Yesterday, news broke that Metro would start conducting random bag searches in hopes of sniffing out and preventing any terrorist attacks against the transit system. Then Metro Transit Police Chief Michael Taborn showed us precisely how agents would be going through your stuff. This morning, the Washington Post flushed out more logistics regarding the searches in a front-page article. The Post reports that police at select stations will aim to search every third passenger, using explosives-screening equipment and bomb-sniffing dogs to detect any potential threats.

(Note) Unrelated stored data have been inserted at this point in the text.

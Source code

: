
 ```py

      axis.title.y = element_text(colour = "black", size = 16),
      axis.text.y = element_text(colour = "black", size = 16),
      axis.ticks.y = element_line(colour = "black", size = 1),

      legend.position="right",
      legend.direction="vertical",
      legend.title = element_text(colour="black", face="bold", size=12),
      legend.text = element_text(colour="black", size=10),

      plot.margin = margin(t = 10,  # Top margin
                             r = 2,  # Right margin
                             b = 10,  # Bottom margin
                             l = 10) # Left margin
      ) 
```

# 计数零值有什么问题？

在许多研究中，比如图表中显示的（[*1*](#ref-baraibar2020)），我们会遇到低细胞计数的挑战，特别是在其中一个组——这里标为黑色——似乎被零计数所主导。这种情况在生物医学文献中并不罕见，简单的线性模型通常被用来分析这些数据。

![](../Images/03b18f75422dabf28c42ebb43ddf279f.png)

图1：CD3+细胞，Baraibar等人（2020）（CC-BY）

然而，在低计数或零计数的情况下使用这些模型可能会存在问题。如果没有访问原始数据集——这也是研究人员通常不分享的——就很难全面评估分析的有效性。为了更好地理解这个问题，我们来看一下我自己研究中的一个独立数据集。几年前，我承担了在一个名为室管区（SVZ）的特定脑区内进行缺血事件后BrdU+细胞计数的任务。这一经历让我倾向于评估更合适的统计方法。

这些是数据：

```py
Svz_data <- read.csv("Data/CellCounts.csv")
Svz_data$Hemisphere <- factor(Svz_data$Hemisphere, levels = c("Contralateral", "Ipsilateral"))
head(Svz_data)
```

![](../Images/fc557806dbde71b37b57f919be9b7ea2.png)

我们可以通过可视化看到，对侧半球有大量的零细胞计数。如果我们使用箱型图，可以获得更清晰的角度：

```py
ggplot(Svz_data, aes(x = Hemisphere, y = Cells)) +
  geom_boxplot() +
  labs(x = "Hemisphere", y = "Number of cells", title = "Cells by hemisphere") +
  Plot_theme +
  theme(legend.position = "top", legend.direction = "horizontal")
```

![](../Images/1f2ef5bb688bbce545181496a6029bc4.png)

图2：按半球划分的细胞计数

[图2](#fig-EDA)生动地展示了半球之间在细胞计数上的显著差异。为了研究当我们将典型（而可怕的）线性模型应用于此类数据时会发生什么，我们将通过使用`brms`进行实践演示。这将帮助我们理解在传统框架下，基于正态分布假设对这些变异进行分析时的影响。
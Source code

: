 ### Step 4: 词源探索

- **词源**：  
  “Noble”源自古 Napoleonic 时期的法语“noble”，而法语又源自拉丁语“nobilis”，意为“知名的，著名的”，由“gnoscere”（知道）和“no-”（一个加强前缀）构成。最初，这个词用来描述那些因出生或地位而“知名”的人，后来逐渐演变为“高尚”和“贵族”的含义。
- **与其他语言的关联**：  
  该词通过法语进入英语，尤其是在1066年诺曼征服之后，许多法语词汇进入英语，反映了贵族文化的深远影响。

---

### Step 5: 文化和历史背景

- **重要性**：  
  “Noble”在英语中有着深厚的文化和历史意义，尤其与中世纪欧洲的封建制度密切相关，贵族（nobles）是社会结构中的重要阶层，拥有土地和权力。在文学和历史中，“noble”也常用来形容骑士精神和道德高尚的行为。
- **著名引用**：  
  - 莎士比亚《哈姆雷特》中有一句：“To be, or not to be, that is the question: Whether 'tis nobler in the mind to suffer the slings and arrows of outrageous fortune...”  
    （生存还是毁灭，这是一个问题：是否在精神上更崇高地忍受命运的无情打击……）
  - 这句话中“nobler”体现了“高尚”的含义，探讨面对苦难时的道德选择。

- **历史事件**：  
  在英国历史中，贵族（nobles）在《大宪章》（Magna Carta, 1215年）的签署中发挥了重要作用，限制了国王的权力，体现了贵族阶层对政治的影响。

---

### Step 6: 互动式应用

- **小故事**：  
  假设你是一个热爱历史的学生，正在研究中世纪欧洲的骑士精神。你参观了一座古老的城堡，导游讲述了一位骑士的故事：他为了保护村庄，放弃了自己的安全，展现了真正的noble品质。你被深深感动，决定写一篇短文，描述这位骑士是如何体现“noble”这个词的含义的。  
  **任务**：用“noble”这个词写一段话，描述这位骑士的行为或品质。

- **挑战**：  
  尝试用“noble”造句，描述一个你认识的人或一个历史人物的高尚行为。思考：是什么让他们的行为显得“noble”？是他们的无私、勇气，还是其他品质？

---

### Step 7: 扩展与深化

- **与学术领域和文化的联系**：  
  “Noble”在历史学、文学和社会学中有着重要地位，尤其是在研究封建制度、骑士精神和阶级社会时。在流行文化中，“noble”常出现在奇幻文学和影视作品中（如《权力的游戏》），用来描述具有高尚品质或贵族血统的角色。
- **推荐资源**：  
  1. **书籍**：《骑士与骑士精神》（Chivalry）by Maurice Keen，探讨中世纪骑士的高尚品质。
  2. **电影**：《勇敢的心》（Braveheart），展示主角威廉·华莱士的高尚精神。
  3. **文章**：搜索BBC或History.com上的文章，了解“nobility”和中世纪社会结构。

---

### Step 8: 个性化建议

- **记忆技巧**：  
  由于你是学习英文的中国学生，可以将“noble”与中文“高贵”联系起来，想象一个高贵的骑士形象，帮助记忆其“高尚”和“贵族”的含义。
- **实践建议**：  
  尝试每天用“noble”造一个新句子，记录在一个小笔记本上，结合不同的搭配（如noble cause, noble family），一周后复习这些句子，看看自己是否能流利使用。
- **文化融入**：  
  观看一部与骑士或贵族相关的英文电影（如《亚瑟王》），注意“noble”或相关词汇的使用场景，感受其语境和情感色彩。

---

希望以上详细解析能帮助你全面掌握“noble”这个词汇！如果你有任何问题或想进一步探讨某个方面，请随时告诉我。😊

Ironically — and hilariously — in the Post’s print version, the article is directly above a related article on security measures at airports. Check out the title — “Agony at the Airport: Revamping of Checkpoint System Urged.” The article discusses “an emerging consensus among experts and lawmakers that the checkpoint-heavy approach — searching nearly every passenger — may not be the most effective.”
Moreover, Anne Kornblut and Ashley Halsey III write, “Some critics have given the labyrinthine airport security system the nickname ‘security theater,’ saying it is riddled with loopholes.”
Let’s get this straight. Experts seem to agree that searching every passenger getting on a plane isn’t the best approach. Metro will be searching every third passenger, making it roughly 66 percent less effective than a system that’s not totally effective to begin with. And if the security at airports can best be called “theater” that’s “riddled with loopholes,” what exactly would one call Metro’s planned bag searches? After all, the loophole in Metro’s plan is literally as big as a single station — if you see cops at one, you can just walk to the next.
Normally, we’re not ones to bet — but who wants to wager that, a year from now, the Post will have an article about the Metro plan with the headline “Misery at Metro: Experts Question Value of Bag Searches”?